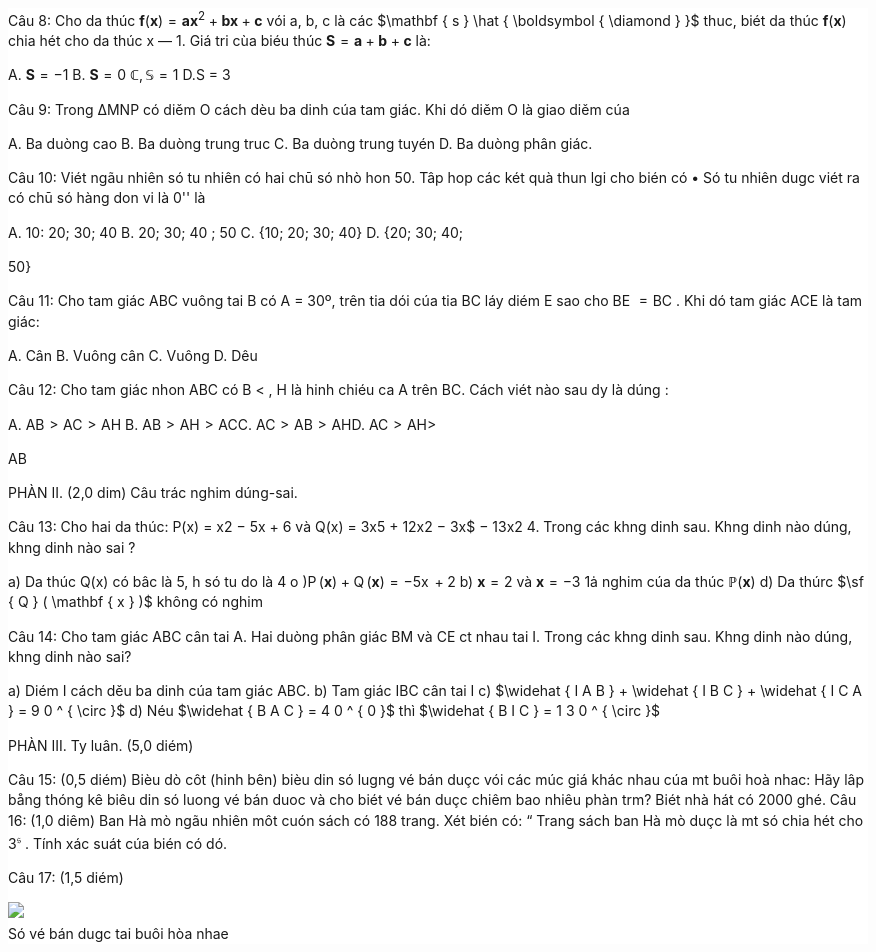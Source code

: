 Câu 8: Cho da thúc $\mathbf { f } ( \mathbf { x } ) = \mathbf { a x } ^ { 2 } + \mathbf { b x } + \mathbf { c }$ vói a, b, c là các $\mathbf { s } \hat { \boldsymbol { \diamond } }$ thuc, biét da thúc $\mathbf { f } ( \mathbf { x } )$ chia hét cho da thúc x — 1. Giá tri cùa biéu thúc $\mathbf { S } = \mathbf { a } + \mathbf { b } + \mathbf { c }$ là:

A. $\mathbf { S } = - 1$ B. $\mathbf { S } = 0$ $\mathbb { C } , \mathbb { S } = 1$ D.S = 3

Câu 9: Trong ∆MNP có diěm O cách dèu ba dinh cúa tam giác. Khi dó diěm O là giao diěm cúa

A. Ba duòng cao B. Ba duòng trung truc C. Ba duòng trung tuyén D. Ba duòng phân giác.

Câu 10: Viét ngãu nhiên só tu nhiên có hai chū só nhò hon 50. Tâp hop các két quà thun lgi cho bién có • Só tu nhiên dugc viét ra có chū só hàng don vi là 0'' là

A. 10: 20; 30; 40 B. 20; 30; 40 ; 50 C. {10; 20; 30; 40} D. {20; 30; 40;

50}

Câu 11: Cho tam giác ABC vuông tai B có A = 30º, trên tia dói cúa tia BC láy diém E sao cho BE $= \mathrm { B C }$ . Khi dó tam giác ACE là tam giác:

A. Cân B. Vuông cân C. Vuông D. Dêu

Câu 12: Cho tam giác nhon ABC có B < , H là hinh chiéu ca A trên BC. Cách viét nào sau dy là dúng :

A. $\mathrm { A B } > \mathrm { A C } > \mathrm { A H }$ $\mathrm { B . \ A B > A H > A C } \mathrm { C . \ A C > A B > A H } \mathrm { D . \ A C > A H > }$

AB

PHÀN II. (2,0 dim) Câu trác nghim dúng-sai.

Câu 13: Cho hai da thúc: P(x) = x2 − 5x + 6 và Q(x) = 3x5 + 12x2 − 3x\$ − 13x2  4. Trong các khng dinh sau. Khng dinh nào dúng, khng dinh nào sai ?

a) Da thúc Q(x) có bâc là 5, h só tu do là  4 o $) \operatorname { P } ( \mathbf { x } ) + \operatorname { Q } ( \mathbf { x } ) = - \operatorname { 5 x } + 2$ b) $\mathbf { x } = 2$ và $\mathbf { x } = - 3 \ \mathrm { 1 \dot { a } }$ nghim cúa da thúc $\mathbb { P } ( \mathbf { x } )$ d) Da thúrc $\sf { Q } ( \mathbf { x } )$ không có nghim

Câu 14: Cho tam giác ABC cân tai A. Hai duòng phân giác BM và CE ct nhau tai I. Trong các khng dinh sau. Khng dinh nào dúng, khng dinh nào sai?

a) Diém I cách děu ba dinh cúa tam giác ABC. b) Tam giác IBC cân tai I c) $\widehat { I A B } + \widehat { I B C } + \widehat { I C A } = 9 0 ^ { \circ }$ d) Néu $\widehat { B A C } = 4 0 ^ { 0 }$ thì $\widehat { B I C } = 1 3 0 ^ { \circ }$

PHÀN III. Ty luân. (5,0 diém)

Câu 15: (0,5 diém) Bièu dò côt (hinh bên) bièu din só lugng vé bán duçc vói các múc giá khác nhau cúa mt buôi hoà nhac: Hãy lâp bång thóng kê biêu din só luong vé bán duoc và cho biét vé bán duçc chiêm bao nhiêu phàn trm? Biét nhà hát có 2000 ghé. Câu 16: (1,0 diêm) Ban Hà mò ngãu nhiên môt cuón sách có 188 trang. Xét bién có: “ Trang sách ban Hà mò duçc là mt só chia hét cho $3 ^ { \mathfrak { s } }$ . Tính xác suát cúa bién có dó.

Câu 17: (1,5 diém)

![](images/8c3bc09223d3cc6e0556cf6ee0ea212a6e73d135a76e36b8789dd70e808e5756.jpg)  
Só vé bán dugc tai buôi hòa nhae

-------------------------

Task details
Exactly as they stand, retype all the entries, but omit the pictures.

Result of the task
Source code

: Câu 8: Cho da thúc $\mathbf { f } ( \mathbf { x } ) = \mathbf { a x } ^ { 2 } + \mathbf { b x } + \mathbf { c }$ vói a, b, c là các $\mathbf { s } \hat { \boldsymbol { \diamond } }$ thuc, biét da thúc $\mathbf { f } ( \mathbf { x } )$ chia hét cho da thúc x — 1. Giá tri cùa biéu thúc $\mathbf { S } = \mathbf { a } + \mathbf { b } + \mathbf { c }$ là:

A. $\mathbf { S } = - 1$ B. $\mathbf { S } = 0$ $\mathbb { C } , \mathbb { S } = 1$ D.S = 3

Câu 9: Trong ∆MNP có diěm O cách dèu ba dinh cúa tam giác. Khi dó diěm O là giao diěm cúa

A. Ba duòng cao B. Ba duòng trung truc C. Ba duòng trung tuyén D. Ba duòng phân giác.

Câu 10: Viét ngãu nhiên só tu nhiên có hai chū só nhò hon 50. Tâp hop các két quà thun lgi cho bién có • Só tu nhiên dugc viét ra có chū só hàng don vi là 0'' là

A. 10: 20; 30; 40 B. 20; 30; 40 ; 50 C. {10; 20; 30; 40} D. {20; 30; 40;

50}

Câu 11: Cho tam giác ABC vuông tai B có A = 30º, trên tia dói cúa tia BC láy diém E sao cho BE $= \mathrm { B C }$ . Khi dó tam giác ACE là tam giác:

A. Cân B. Vuông cân C. Vuông D. Dêu

Câu 12: Cho tam giác nhon ABC có B < , H là hinh chiéu ca A trên BC. Cách viét nào sau dy là dúng :

A. $\mathrm { A B } > \mathrm { A C } > \mathrm { A H }$ $\mathrm { B . \ A B > A H > A C } \mathrm { C . \ A C > A B > A H } \mathrm { D . \ A C > A H > }$

AB

PHÀN II. (2,0 dim) Câu trác nghim dúng-sai.

Câu 13: Cho hai da thúc: P(x) = x2 − 5x + 6 và Q(x) = 3x5 + 12x2 − 3x\$ − 13x2  4. Trong các khng dinh sau. Khng dinh nào dúng, khng dinh nào sai ?

a) Da thúc Q(x) có bâc là 5, h só tu do là  4 o $) \operatorname { P } ( \mathbf { x } ) + \operatorname { Q } ( \mathbf { x } ) = - \operatorname { 5 x } + 2$ b) $\mathbf { x } = 2$ và $\mathbf { x } = - 3 \ \mathrm { 1 \dot { a } }$ nghim cúa da thúc $\mathbb { P } ( \mathbf { x } )$ d) Da thúrc $\sf { Q } ( \mathbf { x } )$ không có nghim

Câu 14: Cho tam giác ABC cân tai A. Hai duòng phân giác BM và CE ct nhau tai I. Trong các khng dinh sau. Khng dinh nào dúng, khng dinh nào sai?

a) Diém I cách děu ba dinh cúa tam giác ABC. b) Tam giác IBC cân tai I c) $\widehat { I A B } + \widehat { I B C } + \widehat { I C A } = 9 0 ^ { \circ }$ d) Néu $\widehat { B A C } = 4 0 ^ { 0 }$ thì $\widehat { B I C } = 1 3 0 ^ { \circ }$

PHÀN III. Ty luân. (5,0 diém)

Câu 15: (0,5 diém) Bièu dò côt (hinh bên) bièu din só lugng vé bán duçc vói các múc giá khác nhau cúa mt buôi hoà nhac: Hãy lâp bång thóng kê biêu din só luong vé bán duoc và cho biét vé bán duçc chiêm bao nhiêu phàn trm? Biét nhà hát có 2000 ghé. Câu 16: (1,0 diêm) Ban Hà mò ngãu nhiên môt cuón sách có 188 trang. Xét bién có: “ Trang sách ban Hà mò duçc là mt só chia hét cho $3 ^ { \mathfrak { s } }$ . Tính xác suát cúa bién có dó.

Câu 17: (1,5 diém)

![](images/8c3bc09223d3cc6e0556cf6ee0ea212a6e73d135a76e36b8789dd70e808e5756.jpg)  
Só vé bán dugc tai buôi hòa nhae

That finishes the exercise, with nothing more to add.